"If I were to reside here, you of course would treat me courteously so long as I was a gentleman in my deportment?"

"Certainly; but you are an individual."

"But if two individuals can live peacefully, why not ten,—or a hundred,—a thousand,—all?"

She hesitated a moment; and then, with flashing eyes and flushed countenance, which added charms to her beauty, said, "Well, it is hard—and you will not think any worse of me for saying it—to have your friends killed, your servants all taken away, your lands confiscated; and then know that you have failed,—that you have been whipped. I wish that we had the power to whip you; but we haven't, and must make the best of it. What we are to do I don't know. We have been able to have everything that money could buy, and now we haven't a dollar. I don't care anything about keeping the negroes in slavery; but there is one feeling which we Southerners have that you cannot enter into. My old mamma who nursed me is just like a mother to me; but there is one thing that I never will submit to,—that the negro is our equal. He belongs to an inferior race."

She laid down the argument in the palm of her hand with a great deal of emphasis.

"Your energy, boldness, and candor are admirable. If under defeat and disaster you sat down supinely and folded your hands, there would be little hope of your rising again; but your determination to make the best of it shows that you will adapt yourself readily to the new order of things. There never will be complete equality in society. Political and social equality are separate and distinct. Rowdies and ragamuffins have natural rights: they may have a right to vote, they may be citizens; but that does not necessarily entitle them to free entrance into our homes."

The idea was evidently new to the young lady,—and not only to her, but to all in the room. To them the abolition of slavery was the breaking down of all social distinctions. So long as the negro was compelled to enter the parlor as a servant, they could endure his presence; but freedom implied the possibility, they imagined, of his entrance as an equal, entitled to a place at their firesides and a seat at their tables. The thought was intolerable.

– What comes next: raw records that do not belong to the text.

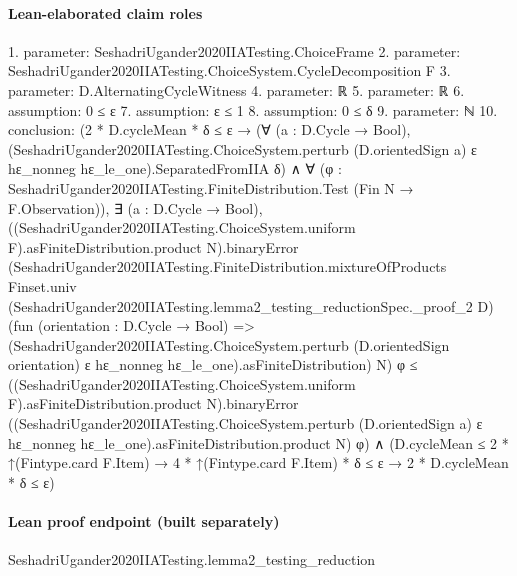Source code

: \documentclass[10pt]{article}
\begin{document}
\paragraph{Lean-elaborated claim roles}\begin{ReviewVerbatim}
1. parameter: SeshadriUgander2020IIATesting.ChoiceFrame
2. parameter: SeshadriUgander2020IIATesting.ChoiceSystem.CycleDecomposition F
3. parameter: D.AlternatingCycleWitness
4. parameter: ℝ
5. parameter: ℝ
6. assumption: 0 ≤ ε
7. assumption: ε ≤ 1
8. assumption: 0 ≤ δ
9. parameter: ℕ
10. conclusion: (2 * D.cycleMean * δ ≤ ε →
    (∀ (a : D.Cycle → Bool),
        (SeshadriUgander2020IIATesting.ChoiceSystem.perturb (D.orientedSign a) ε hε_nonneg hε_le_one).SeparatedFromIIA
          δ) ∧
      ∀ (φ : SeshadriUgander2020IIATesting.FiniteDistribution.Test (Fin N → F.Observation)),
        ∃ (a : D.Cycle → Bool),
          ((SeshadriUgander2020IIATesting.ChoiceSystem.uniform F).asFiniteDistribution.product N).binaryError
              (SeshadriUgander2020IIATesting.FiniteDistribution.mixtureOfProducts Finset.univ
                (SeshadriUgander2020IIATesting.lemma2_testing_reductionSpec._proof_2 D)
                (fun (orientation : D.Cycle → Bool) =>
                  (SeshadriUgander2020IIATesting.ChoiceSystem.perturb (D.orientedSign orientation) ε hε_nonneg
                      hε_le_one).asFiniteDistribution)
                N)
              φ ≤
            ((SeshadriUgander2020IIATesting.ChoiceSystem.uniform F).asFiniteDistribution.product N).binaryError
              ((SeshadriUgander2020IIATesting.ChoiceSystem.perturb (D.orientedSign a) ε hε_nonneg
                      hε_le_one).asFiniteDistribution.product
                N)
              φ) ∧
  (D.cycleMean ≤ 2 * ↑(Fintype.card F.Item) → 4 * ↑(Fintype.card F.Item) * δ ≤ ε → 2 * D.cycleMean * δ ≤ ε)
\end{ReviewVerbatim}

\paragraph{Lean proof endpoint (built separately)}\begin{ReviewVerbatim}
SeshadriUgander2020IIATesting.lemma2_testing_reduction
\end{ReviewVerbatim}
\end{document}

The poor whites of the South are far below the colored people in ability and force of character. They are a class from which there is little to hope. Nothing rouses their ambition. Like the Indians, they are content with food for to-day; to-morrow will take care of itself. In the cities they swarm along the sides of buildings on sunny days, and at night crawl into their miserable cabins with little more aspiration than dogs that seek their kennels. Undoubtedly there is far less suffering among the poor of the Southern cities than among the poor of New York, where life is ever a struggle with want. The South has a milder climate, nature requires less labor for production, and the commercial centres are not overcrowded. The poor whites of the South maintain no battle with starvation, but surrender resignedly to poverty. They can exist without much labor, and are too indolent to strive to rise to a higher level of existence. The war has taken their best blood. Only shreds and dregs remain.

"What can be done for the poor whites?"

It is a momentous question for the consideration of philanthropists and statesmen.